1Co 1:27. Τὰ) The article has this force: those things in particular and especially, which are foolish, etc.-ἐξελεξατο, hath chosen [viz., in great numbers]) Act 18:10-V. g.] (“I have much people in this city,” i.e., Corinth). This word is put thrice; election [choosing] and calling, 1Co 1:26, are joined in one; Eze 20:5. The latter is a proof of the former. Election is the judgment of Divine grace exempting in Christ from the common destruction of men, those who accept their calling by faith. Every one who is called, is elected from the first moment of his faith; and so long as he continues in his calling and faith, he continues to be elected; if at any time he loses calling and faith, he ceases to be elected; when he brings forth fruit in faith, he confirms that calling and election in his own case: if he returns to faith, and believing falls asleep, he returns to his state of election, and as one elected falls asleep. And these κατʼ ἐξοχὴν, pre-eminently, are the men who are elected and foreknown. Election relates either to peoples or individuals. The question here and in Eze 20:5 : also Act 18:10; 1Th 1:4 : is concerning the election of a people; and this species of election in a greater degree falls under the distinct perceptions of men that are believers, than the election of individuals; for some individuals of the people may fall away, and yet the breadth of calling and election [i.e. the calling viewed in its comprehension of the whole people as such] may be equally preserved.
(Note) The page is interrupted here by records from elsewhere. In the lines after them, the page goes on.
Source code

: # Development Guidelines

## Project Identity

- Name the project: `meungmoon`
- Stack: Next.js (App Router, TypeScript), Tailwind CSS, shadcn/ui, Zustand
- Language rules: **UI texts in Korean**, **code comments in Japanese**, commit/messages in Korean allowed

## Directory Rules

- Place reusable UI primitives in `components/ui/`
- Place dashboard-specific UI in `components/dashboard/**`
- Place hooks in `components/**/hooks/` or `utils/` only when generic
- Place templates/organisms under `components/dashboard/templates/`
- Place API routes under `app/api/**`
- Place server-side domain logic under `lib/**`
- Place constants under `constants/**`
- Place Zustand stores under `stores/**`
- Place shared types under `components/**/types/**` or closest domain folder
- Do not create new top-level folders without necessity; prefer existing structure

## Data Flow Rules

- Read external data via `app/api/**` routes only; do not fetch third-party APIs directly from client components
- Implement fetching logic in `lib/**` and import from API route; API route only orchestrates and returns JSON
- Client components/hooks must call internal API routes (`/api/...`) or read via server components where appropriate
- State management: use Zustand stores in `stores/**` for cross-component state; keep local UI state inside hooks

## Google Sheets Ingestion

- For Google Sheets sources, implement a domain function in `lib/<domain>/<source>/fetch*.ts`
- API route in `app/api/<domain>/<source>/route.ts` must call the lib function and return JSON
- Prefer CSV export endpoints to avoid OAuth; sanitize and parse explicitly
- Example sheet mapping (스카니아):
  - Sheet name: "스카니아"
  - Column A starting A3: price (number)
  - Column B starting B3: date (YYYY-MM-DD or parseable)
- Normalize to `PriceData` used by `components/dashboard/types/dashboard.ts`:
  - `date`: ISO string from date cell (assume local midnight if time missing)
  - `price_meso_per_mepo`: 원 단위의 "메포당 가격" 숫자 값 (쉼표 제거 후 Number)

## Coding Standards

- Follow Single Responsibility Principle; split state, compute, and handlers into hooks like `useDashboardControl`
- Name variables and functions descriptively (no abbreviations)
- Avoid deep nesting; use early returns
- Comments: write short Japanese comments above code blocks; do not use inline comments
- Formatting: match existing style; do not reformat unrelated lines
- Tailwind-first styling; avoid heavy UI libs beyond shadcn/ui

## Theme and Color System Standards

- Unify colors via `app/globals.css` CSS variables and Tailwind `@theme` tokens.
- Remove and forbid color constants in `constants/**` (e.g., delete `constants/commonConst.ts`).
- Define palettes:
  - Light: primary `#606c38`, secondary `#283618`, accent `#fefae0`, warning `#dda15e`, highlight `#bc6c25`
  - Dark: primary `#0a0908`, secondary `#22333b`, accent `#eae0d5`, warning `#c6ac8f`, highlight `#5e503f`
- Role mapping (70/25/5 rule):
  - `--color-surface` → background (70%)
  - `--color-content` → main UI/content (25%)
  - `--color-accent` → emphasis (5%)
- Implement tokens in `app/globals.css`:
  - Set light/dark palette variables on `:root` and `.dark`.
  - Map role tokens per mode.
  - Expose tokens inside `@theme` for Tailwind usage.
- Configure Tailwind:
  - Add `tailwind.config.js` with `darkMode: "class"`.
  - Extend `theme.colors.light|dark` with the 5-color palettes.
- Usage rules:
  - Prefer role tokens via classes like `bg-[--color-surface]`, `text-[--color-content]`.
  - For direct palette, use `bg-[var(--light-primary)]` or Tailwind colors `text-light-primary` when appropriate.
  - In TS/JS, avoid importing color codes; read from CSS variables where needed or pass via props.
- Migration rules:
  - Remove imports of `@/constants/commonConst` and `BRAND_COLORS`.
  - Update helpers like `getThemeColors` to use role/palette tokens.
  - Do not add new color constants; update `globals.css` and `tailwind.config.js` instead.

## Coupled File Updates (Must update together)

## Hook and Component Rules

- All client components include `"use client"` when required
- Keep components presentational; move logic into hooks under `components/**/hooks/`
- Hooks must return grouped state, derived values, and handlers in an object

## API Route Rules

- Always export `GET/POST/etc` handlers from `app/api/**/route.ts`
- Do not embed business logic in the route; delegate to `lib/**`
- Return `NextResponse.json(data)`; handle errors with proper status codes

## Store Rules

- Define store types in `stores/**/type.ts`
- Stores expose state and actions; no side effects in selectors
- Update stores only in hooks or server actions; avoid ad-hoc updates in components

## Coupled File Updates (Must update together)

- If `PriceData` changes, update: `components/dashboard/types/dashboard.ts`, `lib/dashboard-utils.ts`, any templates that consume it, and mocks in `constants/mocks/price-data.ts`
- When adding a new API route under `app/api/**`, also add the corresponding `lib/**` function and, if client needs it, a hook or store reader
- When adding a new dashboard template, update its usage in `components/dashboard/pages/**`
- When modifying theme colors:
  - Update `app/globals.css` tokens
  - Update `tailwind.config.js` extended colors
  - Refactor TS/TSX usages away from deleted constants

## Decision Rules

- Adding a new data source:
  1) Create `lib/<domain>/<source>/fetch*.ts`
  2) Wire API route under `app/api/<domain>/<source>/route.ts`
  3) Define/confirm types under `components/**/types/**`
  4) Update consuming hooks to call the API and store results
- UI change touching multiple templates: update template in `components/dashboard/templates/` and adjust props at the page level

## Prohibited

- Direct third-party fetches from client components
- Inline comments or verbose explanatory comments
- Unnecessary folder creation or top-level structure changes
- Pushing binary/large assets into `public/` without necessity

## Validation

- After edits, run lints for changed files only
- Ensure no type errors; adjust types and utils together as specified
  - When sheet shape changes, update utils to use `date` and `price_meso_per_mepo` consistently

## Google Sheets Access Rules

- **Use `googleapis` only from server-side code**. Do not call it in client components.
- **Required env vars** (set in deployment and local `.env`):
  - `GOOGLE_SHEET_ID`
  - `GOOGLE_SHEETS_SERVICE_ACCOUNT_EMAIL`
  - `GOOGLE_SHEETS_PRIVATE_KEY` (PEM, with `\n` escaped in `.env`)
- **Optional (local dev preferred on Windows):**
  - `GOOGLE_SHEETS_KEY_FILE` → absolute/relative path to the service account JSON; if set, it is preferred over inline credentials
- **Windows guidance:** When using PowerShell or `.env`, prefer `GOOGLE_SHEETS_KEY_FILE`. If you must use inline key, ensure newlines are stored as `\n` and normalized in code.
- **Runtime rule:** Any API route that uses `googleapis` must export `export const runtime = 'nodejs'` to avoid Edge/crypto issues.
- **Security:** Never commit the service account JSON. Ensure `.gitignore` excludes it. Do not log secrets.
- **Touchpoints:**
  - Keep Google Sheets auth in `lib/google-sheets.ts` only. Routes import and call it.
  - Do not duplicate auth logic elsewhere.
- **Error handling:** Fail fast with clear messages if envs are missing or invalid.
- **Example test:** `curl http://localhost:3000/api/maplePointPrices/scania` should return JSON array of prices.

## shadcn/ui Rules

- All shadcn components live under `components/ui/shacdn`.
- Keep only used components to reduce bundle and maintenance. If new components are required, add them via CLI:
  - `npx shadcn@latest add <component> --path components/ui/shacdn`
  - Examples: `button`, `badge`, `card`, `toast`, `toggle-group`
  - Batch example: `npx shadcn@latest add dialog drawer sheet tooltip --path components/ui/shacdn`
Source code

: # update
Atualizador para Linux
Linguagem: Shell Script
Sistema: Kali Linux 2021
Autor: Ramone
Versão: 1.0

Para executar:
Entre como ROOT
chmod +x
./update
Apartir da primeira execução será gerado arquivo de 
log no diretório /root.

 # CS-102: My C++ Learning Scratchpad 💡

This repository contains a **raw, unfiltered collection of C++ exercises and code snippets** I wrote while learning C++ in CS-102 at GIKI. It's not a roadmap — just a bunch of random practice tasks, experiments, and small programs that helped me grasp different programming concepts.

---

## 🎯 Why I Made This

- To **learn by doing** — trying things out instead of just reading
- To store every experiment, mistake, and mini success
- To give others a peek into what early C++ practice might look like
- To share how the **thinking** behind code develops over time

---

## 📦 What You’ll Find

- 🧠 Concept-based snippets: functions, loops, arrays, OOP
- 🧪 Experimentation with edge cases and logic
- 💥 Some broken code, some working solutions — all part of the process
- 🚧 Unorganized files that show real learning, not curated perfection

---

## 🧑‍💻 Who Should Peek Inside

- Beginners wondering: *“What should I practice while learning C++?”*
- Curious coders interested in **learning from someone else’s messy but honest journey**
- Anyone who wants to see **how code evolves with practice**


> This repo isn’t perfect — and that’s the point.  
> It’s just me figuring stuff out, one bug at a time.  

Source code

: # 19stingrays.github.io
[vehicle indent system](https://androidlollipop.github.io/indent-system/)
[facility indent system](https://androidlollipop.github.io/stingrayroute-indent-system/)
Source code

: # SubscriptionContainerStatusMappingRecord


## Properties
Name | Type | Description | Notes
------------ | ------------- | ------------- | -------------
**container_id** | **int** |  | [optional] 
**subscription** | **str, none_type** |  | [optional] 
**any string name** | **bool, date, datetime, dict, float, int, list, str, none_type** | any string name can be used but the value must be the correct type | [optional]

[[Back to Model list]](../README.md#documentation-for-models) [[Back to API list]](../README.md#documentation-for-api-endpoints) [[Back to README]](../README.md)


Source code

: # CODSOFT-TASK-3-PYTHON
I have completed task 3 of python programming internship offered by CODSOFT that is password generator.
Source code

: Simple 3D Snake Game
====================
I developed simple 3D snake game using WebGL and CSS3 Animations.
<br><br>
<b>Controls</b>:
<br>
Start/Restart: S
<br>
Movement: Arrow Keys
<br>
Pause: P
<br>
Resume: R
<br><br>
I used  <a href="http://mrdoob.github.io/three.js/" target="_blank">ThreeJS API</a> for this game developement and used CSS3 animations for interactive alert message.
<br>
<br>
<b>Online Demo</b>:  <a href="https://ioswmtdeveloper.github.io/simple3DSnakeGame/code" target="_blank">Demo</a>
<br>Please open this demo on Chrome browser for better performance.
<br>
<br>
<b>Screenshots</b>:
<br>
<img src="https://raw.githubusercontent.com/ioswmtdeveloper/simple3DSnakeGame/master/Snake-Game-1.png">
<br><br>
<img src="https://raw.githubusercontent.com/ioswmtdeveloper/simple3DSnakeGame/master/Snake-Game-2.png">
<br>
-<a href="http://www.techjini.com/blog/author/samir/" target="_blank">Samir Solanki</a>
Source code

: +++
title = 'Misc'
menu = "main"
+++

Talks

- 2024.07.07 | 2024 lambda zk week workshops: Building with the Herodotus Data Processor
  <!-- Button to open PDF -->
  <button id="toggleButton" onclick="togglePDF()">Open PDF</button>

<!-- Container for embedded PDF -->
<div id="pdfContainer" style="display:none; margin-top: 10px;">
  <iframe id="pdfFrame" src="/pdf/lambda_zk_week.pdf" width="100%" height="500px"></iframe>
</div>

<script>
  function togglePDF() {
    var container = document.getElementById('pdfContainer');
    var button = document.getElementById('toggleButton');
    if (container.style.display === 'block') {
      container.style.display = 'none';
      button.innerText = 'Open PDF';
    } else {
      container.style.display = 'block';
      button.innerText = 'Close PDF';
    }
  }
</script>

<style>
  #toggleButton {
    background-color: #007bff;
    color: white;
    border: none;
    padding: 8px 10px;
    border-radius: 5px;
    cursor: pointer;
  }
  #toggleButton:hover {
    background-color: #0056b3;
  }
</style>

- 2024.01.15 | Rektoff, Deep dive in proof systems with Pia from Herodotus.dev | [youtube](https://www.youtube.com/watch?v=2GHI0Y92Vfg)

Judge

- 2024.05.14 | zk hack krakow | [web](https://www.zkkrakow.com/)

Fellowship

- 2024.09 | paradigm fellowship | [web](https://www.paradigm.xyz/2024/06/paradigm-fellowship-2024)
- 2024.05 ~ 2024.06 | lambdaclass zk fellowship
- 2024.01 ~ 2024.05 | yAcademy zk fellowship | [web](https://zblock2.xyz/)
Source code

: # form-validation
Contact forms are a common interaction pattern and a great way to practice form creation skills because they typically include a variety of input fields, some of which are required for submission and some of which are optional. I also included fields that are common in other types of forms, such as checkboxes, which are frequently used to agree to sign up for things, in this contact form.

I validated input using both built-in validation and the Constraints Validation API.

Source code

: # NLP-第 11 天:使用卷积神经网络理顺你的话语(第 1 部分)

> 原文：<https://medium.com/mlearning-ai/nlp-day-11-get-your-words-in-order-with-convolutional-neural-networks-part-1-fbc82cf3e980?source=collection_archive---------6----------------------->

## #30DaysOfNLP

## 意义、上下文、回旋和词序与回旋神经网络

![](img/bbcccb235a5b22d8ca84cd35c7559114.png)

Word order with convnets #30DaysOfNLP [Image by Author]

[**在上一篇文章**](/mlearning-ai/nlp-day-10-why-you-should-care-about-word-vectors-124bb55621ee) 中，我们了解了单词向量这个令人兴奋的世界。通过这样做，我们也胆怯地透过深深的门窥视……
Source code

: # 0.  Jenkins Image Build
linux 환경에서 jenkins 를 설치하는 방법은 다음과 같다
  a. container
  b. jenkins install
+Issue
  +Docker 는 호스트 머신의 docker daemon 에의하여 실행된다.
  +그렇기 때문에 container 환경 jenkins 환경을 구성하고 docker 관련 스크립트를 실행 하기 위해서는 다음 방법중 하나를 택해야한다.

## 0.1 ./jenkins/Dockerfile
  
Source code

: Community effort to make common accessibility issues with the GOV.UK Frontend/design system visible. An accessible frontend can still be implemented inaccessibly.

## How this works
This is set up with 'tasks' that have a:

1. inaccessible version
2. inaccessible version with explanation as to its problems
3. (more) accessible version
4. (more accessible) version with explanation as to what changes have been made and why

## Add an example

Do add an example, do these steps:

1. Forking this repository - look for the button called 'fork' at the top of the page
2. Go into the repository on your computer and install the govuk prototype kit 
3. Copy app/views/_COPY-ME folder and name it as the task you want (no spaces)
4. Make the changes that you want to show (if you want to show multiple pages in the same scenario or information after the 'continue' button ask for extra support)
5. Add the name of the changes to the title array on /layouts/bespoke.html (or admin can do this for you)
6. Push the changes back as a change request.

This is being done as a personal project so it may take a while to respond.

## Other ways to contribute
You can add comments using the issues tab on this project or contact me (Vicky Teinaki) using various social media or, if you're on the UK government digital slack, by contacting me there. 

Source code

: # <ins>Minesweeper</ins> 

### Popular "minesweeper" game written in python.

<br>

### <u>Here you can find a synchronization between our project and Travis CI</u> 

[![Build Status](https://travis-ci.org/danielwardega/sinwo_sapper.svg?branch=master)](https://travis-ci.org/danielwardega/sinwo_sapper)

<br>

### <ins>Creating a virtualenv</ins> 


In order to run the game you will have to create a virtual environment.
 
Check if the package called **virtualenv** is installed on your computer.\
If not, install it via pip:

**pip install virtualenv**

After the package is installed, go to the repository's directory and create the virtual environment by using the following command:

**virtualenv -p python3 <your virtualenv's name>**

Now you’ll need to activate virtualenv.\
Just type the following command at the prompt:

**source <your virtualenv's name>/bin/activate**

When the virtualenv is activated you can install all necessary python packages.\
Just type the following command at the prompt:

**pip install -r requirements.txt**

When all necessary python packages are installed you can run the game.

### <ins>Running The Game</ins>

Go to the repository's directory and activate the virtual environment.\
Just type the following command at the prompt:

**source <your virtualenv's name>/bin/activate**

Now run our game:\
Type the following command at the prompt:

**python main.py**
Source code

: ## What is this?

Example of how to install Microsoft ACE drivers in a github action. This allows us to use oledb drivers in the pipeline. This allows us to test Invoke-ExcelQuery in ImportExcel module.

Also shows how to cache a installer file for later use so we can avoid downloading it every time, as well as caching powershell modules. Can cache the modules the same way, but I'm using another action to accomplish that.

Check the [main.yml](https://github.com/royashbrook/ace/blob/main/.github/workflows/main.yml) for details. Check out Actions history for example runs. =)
The election of some outside of the church is a Thing Reserved for God Himself, and must not be tried by the rule of the preaching of the Gospel.-ΤΟῪς ΣΟΦΟῪς, the wise) In the masculine to express a very beautiful idea; the rest are neuter, as all standing in opposition to τοὺς σοφοὺς, yea even foolish things.-καταισχύνῃ, might put to shame [confound]) This word is twice repeated; we have afterwards, might bring to nought [1Co 1:28]. By both of these words glorying [1Co 1:29; 1Co 1:31] is taken away, whether the subject of boasting be more or less voluntary.
 Which restricts salvation to them that believe.-ED.
 Viz., That even things (and, those too, foolish things) are chosen by God to confound persons (and, those too, persons who are wise).-ED.